[[ Data for this task, beginning ]]

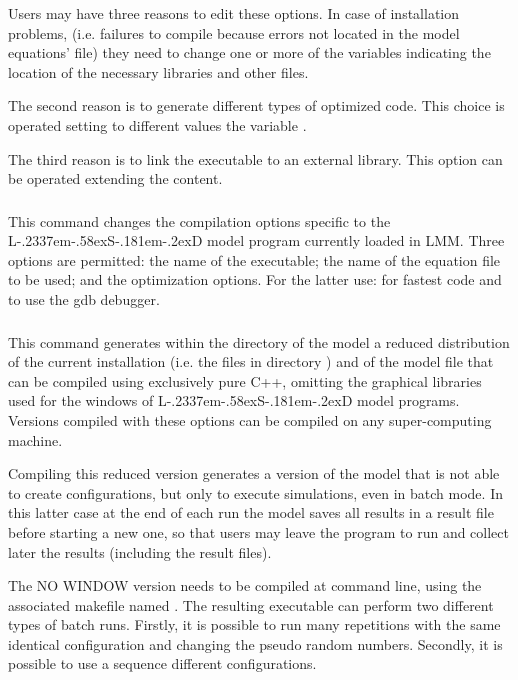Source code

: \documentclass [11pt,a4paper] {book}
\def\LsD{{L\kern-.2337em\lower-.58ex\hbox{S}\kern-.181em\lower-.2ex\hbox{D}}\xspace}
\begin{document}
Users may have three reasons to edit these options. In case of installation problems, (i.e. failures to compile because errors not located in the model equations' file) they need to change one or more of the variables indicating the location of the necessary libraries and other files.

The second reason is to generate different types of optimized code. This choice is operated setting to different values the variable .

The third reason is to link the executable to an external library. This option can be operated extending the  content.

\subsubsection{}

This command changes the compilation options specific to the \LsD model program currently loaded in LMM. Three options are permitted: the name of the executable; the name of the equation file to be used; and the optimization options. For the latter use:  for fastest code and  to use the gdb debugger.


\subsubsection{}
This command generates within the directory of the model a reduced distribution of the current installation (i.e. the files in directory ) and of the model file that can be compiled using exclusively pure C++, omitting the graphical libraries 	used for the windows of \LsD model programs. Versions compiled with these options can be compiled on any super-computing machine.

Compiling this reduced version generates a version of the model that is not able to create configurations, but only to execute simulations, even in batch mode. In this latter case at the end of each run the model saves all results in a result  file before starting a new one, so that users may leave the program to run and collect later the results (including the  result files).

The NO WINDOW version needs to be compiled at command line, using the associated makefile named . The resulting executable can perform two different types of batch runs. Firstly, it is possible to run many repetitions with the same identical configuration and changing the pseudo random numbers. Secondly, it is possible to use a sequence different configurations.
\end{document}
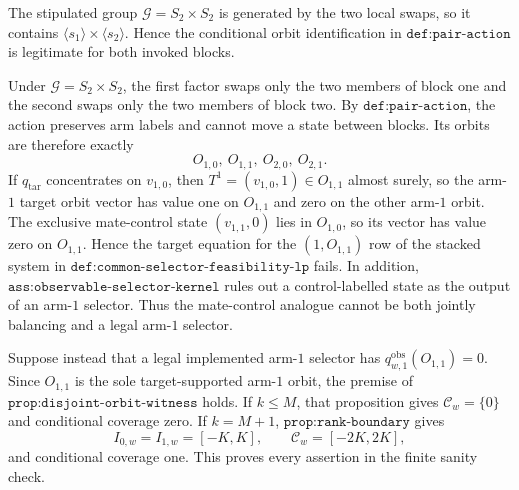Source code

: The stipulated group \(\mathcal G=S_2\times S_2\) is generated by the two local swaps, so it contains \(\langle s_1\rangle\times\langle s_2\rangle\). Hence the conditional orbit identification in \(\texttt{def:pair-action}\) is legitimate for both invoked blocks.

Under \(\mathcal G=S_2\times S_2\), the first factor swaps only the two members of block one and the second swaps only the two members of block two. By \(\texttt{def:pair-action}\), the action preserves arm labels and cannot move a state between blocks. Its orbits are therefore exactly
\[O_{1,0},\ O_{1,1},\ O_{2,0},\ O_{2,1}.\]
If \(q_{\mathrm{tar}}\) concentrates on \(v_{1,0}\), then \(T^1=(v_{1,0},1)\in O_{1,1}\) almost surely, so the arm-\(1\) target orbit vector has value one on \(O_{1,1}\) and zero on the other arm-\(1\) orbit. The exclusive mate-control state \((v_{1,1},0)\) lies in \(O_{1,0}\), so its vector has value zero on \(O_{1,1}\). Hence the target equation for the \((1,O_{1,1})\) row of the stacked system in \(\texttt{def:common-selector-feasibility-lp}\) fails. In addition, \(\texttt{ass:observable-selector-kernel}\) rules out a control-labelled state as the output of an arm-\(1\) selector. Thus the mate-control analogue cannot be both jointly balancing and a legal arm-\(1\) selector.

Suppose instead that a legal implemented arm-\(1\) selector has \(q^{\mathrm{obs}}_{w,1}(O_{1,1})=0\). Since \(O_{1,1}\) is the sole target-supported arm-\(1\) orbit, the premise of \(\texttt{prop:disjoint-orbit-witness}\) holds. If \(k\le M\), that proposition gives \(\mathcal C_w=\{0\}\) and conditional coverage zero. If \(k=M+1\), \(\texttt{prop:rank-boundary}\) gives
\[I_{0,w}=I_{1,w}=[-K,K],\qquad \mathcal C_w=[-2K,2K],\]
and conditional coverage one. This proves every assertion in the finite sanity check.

[[ Data for this task, end ]]

Try it: Determine how many lines above contain the string "both". Give only that number.

Solution for this exercise: 2